TASK REQUIREMENTS = In your answer, repeat each line of the data exactly.

[Opening GIVEN RECORDS section]

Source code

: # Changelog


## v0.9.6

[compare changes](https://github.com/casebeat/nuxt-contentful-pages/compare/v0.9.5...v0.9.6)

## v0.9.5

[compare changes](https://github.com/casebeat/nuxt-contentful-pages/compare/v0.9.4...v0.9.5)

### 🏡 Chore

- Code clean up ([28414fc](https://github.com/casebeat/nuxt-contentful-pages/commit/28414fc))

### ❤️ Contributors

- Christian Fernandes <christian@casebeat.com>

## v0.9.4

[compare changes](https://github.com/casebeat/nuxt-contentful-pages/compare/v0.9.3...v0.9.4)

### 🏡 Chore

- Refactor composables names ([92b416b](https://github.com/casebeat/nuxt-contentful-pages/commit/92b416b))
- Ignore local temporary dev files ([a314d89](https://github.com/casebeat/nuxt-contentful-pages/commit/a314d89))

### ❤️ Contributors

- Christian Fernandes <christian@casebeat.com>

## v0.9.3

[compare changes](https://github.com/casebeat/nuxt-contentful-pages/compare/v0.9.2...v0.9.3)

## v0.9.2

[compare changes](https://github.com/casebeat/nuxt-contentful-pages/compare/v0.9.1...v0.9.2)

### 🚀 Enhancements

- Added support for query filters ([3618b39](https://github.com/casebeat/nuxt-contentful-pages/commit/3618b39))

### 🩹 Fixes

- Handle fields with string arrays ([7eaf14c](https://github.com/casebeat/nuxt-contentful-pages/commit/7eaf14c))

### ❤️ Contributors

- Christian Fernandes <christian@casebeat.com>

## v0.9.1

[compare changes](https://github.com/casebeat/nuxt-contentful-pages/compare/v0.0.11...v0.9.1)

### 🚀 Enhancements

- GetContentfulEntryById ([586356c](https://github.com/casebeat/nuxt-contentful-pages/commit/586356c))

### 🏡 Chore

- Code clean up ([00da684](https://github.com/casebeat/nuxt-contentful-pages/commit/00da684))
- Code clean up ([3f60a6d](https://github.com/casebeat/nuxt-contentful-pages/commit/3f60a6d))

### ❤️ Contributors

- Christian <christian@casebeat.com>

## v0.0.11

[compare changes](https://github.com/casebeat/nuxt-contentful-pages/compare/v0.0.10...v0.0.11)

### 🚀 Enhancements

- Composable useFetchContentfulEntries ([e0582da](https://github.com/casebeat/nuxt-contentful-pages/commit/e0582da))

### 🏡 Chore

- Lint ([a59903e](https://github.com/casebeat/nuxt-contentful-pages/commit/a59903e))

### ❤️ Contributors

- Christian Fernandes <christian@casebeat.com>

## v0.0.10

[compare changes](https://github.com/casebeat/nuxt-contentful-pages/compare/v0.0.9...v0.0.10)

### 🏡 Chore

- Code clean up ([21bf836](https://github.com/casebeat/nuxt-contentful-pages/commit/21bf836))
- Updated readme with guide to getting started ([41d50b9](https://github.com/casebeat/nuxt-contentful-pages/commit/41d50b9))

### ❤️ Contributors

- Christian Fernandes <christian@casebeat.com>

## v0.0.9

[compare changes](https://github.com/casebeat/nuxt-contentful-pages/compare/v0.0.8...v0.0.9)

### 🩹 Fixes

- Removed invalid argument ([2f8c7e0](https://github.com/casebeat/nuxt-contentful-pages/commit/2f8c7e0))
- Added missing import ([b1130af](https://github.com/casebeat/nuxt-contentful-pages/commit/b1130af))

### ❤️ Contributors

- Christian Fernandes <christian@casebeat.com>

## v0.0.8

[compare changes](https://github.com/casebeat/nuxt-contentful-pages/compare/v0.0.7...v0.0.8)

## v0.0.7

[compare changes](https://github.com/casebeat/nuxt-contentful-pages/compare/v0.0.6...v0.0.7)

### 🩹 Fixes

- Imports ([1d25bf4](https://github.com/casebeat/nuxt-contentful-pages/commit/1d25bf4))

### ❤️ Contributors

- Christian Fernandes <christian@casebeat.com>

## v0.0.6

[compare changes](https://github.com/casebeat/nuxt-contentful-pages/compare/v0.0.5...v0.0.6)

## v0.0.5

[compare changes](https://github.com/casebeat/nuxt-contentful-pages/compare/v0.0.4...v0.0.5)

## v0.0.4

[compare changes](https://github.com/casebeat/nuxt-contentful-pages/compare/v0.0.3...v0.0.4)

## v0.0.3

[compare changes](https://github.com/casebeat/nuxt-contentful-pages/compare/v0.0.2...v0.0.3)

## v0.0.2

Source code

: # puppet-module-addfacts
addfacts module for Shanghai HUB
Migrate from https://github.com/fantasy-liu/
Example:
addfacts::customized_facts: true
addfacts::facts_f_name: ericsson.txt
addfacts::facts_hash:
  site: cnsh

[Closing GIVEN RECORDS section]

THE ANSWER =
Source code

: # Changelog


## v0.9.6

[compare changes](https://github.com/casebeat/nuxt-contentful-pages/compare/v0.9.5...v0.9.6)

## v0.9.5

[compare changes](https://github.com/casebeat/nuxt-contentful-pages/compare/v0.9.4...v0.9.5)

### 🏡 Chore

- Code clean up ([28414fc](https://github.com/casebeat/nuxt-contentful-pages/commit/28414fc))

### ❤️ Contributors

- Christian Fernandes <christian@casebeat.com>

## v0.9.4

[compare changes](https://github.com/casebeat/nuxt-contentful-pages/compare/v0.9.3...v0.9.4)

### 🏡 Chore

- Refactor composables names ([92b416b](https://github.com/casebeat/nuxt-contentful-pages/commit/92b416b))
- Ignore local temporary dev files ([a314d89](https://github.com/casebeat/nuxt-contentful-pages/commit/a314d89))

### ❤️ Contributors

- Christian Fernandes <christian@casebeat.com>

## v0.9.3

[compare changes](https://github.com/casebeat/nuxt-contentful-pages/compare/v0.9.2...v0.9.3)

## v0.9.2

[compare changes](https://github.com/casebeat/nuxt-contentful-pages/compare/v0.9.1...v0.9.2)

### 🚀 Enhancements

- Added support for query filters ([3618b39](https://github.com/casebeat/nuxt-contentful-pages/commit/3618b39))

### 🩹 Fixes

- Handle fields with string arrays ([7eaf14c](https://github.com/casebeat/nuxt-contentful-pages/commit/7eaf14c))

### ❤️ Contributors

- Christian Fernandes <christian@casebeat.com>

## v0.9.1

[compare changes](https://github.com/casebeat/nuxt-contentful-pages/compare/v0.0.11...v0.9.1)

### 🚀 Enhancements

- GetContentfulEntryById ([586356c](https://github.com/casebeat/nuxt-contentful-pages/commit/586356c))

### 🏡 Chore

- Code clean up ([00da684](https://github.com/casebeat/nuxt-contentful-pages/commit/00da684))
- Code clean up ([3f60a6d](https://github.com/casebeat/nuxt-contentful-pages/commit/3f60a6d))

### ❤️ Contributors

- Christian <christian@casebeat.com>

## v0.0.11

[compare changes](https://github.com/casebeat/nuxt-contentful-pages/compare/v0.0.10...v0.0.11)

### 🚀 Enhancements

- Composable useFetchContentfulEntries ([e0582da](https://github.com/casebeat/nuxt-contentful-pages/commit/e0582da))

### 🏡 Chore

- Lint ([a59903e](https://github.com/casebeat/nuxt-contentful-pages/commit/a59903e))

### ❤️ Contributors

- Christian Fernandes <christian@casebeat.com>

## v0.0.10

[compare changes](https://github.com/casebeat/nuxt-contentful-pages/compare/v0.0.9...v0.0.10)

### 🏡 Chore

- Code clean up ([21bf836](https://github.com/casebeat/nuxt-contentful-pages/commit/21bf836))
- Updated readme with guide to getting started ([41d50b9](https://github.com/casebeat/nuxt-contentful-pages/commit/41d50b9))

### ❤️ Contributors

- Christian Fernandes <christian@casebeat.com>

## v0.0.9

[compare changes](https://github.com/casebeat/nuxt-contentful-pages/compare/v0.0.8...v0.0.9)

### 🩹 Fixes

- Removed invalid argument ([2f8c7e0](https://github.com/casebeat/nuxt-contentful-pages/commit/2f8c7e0))
- Added missing import ([b1130af](https://github.com/casebeat/nuxt-contentful-pages/commit/b1130af))

### ❤️ Contributors

- Christian Fernandes <christian@casebeat.com>

## v0.0.8

[compare changes](https://github.com/casebeat/nuxt-contentful-pages/compare/v0.0.7...v0.0.8)

## v0.0.7

[compare changes](https://github.com/casebeat/nuxt-contentful-pages/compare/v0.0.6...v0.0.7)

### 🩹 Fixes

- Imports ([1d25bf4](https://github.com/casebeat/nuxt-contentful-pages/commit/1d25bf4))

### ❤️ Contributors

- Christian Fernandes <christian@casebeat.com>

## v0.0.6

[compare changes](https://github.com/casebeat/nuxt-contentful-pages/compare/v0.0.5...v0.0.6)

## v0.0.5

[compare changes](https://github.com/casebeat/nuxt-contentful-pages/compare/v0.0.4...v0.0.5)

## v0.0.4

[compare changes](https://github.com/casebeat/nuxt-contentful-pages/compare/v0.0.3...v0.0.4)

## v0.0.3

[compare changes](https://github.com/casebeat/nuxt-contentful-pages/compare/v0.0.2...v0.0.3)

## v0.0.2

Source code

: # puppet-module-addfacts
addfacts module for Shanghai HUB
Migrate from https://github.com/fantasy-liu/
Example:
addfacts::customized_facts: true
addfacts::facts_f_name: ericsson.txt
addfacts::facts_hash:
  site: cnsh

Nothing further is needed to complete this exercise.